3. Third Embodiment FIG. 13 is an exploded perspective view of a pressure sensor 10E according to a third embodiment, and FIGS. 14 and 15 show different cross sections of the pressure sensor 10E. In the third embodiment, the same function as that of the embodiment shown in FIG. 6 is realized by changing the detection principle of the detection element from piezoelectric conversion to capacitance conversion.

  In FIG. 13, the base frame 20B and the lids 160 and 162 are the same as the members shown in FIG. The first to fourth support frame bodies 202 to 232 are joined to the first to fourth virtual surfaces 21 to 24 (first to fourth frame outer surfaces 21A to 24A) of the base frame body 20B. The first to fourth detection elements 200 to 230 supported by the first to fourth support frame bodies 202 to 323 include one electrode 200A to 230A of the pair of electrodes forming the capacitive element, and the first that supports the first electrode 200A to 230A. -It has 4th electrode support part 200B-230B.

  The first to fourth lid bodies 242 to 272 joined to the first to fourth support frame bodies 202 to 232 include first to fourth diaphragms 240 to 270. The first to fourth diaphragms 240 to 270 include the other electrodes 240A to 270A of the pair of electrodes that form the capacitive element. And if the 1st-4th diaphragms 240-270 are displaced by external pressure, the amount of gaps between one electrode 200A-230A and the other electrode 240A-270A facing them will change. As a result, the capacitance value changes, and an electrical signal corresponding to the pressure can be extracted.

  Similarly, the first and second detection elements 30, 40 shown in FIG. 1 and the first to third detection elements 30, 40, 120 shown in FIG. The other electrode may be formed on the first to third diaphragms 50, 60, 100 at a position facing the electrode.

  In the third embodiment, the first to third stopper support frames 82, 142, and 152 shown in FIGS. 4, 6, and 10 are not necessarily required. 14 and 15, gaps G1 to G4 (see FIGS. 14 and 15) between the first to fourth diaphragms 240 to 270 and the first to fourth electrode support portions 200B to 230B facing the first to fourth diaphragms 240 to 270 are as follows.
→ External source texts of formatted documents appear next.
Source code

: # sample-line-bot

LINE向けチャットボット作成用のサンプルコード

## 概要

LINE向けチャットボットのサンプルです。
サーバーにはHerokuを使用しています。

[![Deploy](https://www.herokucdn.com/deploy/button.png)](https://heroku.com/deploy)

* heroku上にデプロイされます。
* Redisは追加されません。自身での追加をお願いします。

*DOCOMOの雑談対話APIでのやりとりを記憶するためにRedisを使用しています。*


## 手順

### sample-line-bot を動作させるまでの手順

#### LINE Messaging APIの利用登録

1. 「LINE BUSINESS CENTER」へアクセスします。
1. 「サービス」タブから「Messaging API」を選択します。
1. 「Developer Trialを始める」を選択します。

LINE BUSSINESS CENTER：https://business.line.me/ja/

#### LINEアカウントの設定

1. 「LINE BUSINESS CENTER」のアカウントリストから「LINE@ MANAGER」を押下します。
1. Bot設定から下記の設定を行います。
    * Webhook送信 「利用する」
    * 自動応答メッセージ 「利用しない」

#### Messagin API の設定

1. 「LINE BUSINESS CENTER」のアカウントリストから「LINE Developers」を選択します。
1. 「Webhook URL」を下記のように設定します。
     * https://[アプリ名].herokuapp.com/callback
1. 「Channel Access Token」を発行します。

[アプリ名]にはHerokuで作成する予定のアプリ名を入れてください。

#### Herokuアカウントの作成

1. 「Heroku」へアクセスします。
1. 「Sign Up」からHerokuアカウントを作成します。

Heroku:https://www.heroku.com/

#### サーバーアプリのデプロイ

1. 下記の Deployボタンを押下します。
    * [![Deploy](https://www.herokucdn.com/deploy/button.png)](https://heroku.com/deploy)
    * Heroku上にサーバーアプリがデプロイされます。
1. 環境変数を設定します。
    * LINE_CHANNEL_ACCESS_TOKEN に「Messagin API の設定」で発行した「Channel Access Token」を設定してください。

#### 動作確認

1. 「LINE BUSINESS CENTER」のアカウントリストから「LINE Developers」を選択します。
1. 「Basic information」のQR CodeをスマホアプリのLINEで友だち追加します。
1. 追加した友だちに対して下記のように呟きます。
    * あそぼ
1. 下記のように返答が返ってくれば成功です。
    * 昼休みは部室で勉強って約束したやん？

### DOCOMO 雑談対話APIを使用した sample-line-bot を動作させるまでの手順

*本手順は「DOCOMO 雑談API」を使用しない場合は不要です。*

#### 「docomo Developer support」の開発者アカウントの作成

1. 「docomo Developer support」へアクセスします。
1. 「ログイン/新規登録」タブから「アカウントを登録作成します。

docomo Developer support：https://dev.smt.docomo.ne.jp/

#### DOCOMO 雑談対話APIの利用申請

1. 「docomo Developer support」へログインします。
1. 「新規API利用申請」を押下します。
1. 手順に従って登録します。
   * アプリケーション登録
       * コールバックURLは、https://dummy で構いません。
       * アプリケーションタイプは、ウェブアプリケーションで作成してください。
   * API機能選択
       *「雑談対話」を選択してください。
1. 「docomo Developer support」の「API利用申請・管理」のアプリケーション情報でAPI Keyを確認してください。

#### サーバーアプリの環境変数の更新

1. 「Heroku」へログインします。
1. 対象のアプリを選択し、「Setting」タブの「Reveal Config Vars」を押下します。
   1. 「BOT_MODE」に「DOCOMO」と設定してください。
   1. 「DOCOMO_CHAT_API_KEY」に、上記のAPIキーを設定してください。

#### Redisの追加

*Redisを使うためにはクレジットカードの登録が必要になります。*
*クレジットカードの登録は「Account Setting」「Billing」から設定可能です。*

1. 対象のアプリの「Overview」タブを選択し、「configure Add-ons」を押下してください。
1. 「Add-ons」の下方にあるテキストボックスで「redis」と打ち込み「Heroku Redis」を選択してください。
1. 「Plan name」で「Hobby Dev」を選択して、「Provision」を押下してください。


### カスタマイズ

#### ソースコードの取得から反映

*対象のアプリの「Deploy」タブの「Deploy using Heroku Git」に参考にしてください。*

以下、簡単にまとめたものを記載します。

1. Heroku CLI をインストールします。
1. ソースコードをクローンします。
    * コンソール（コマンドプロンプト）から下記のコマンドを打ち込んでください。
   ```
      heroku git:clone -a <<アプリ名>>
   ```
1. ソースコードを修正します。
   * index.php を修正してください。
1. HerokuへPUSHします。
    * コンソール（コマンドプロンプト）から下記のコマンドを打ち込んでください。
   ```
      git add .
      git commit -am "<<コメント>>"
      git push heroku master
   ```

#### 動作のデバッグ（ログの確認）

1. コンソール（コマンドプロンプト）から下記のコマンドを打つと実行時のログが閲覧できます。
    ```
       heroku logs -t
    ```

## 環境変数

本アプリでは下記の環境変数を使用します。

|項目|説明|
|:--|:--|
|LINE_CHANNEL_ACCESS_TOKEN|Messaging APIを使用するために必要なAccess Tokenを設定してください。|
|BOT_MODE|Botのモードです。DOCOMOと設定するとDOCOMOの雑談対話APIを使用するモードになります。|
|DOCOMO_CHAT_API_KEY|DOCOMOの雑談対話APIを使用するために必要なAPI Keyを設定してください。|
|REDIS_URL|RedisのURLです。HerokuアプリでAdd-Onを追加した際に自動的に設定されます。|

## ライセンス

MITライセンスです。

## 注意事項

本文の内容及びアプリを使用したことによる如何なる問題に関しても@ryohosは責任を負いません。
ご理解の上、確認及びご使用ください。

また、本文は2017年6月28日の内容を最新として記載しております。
This is because the first to fourth diaphragms 240 to 270 are displaced excessively to become zero, and the function of the stopper can be performed. That is, the first to third stoppers are not necessarily arranged on the first to third stopper support frames. In the present embodiment, the gaps G1 to G4 are gaps between the insulating surfaces that are wider than between the pair of electrodes. Thereby, even if the gaps G1 to G4 are each zero, the pair of electrodes are not short-circuited. In addition, one or both of the surfaces of the pair of electrodes may be covered with an insulating film.

4). Fourth Embodiment FIG. 16 shows an example structure in which the above-described pressure sensor is attached to a vacuum apparatus. FIG. 16 is a perspective view of a gauge head 300 including any one of the pressure sensors 10C to 10E shown in FIGS. 3, 10, and 13, for example.

  The gauge head 300 includes a flange 310, a substrate 320 fixed to the flange 310, and pressure sensors 10C to 10E fixed to the substrate 320. The pressure sensors 10C to 10E are fixed to the substrate 320 by wiring the wiring portion 330 connected to the first to fourth detection elements (30, 40, 120, 130, and 200 to 230) described above to the substrate 320. Is done.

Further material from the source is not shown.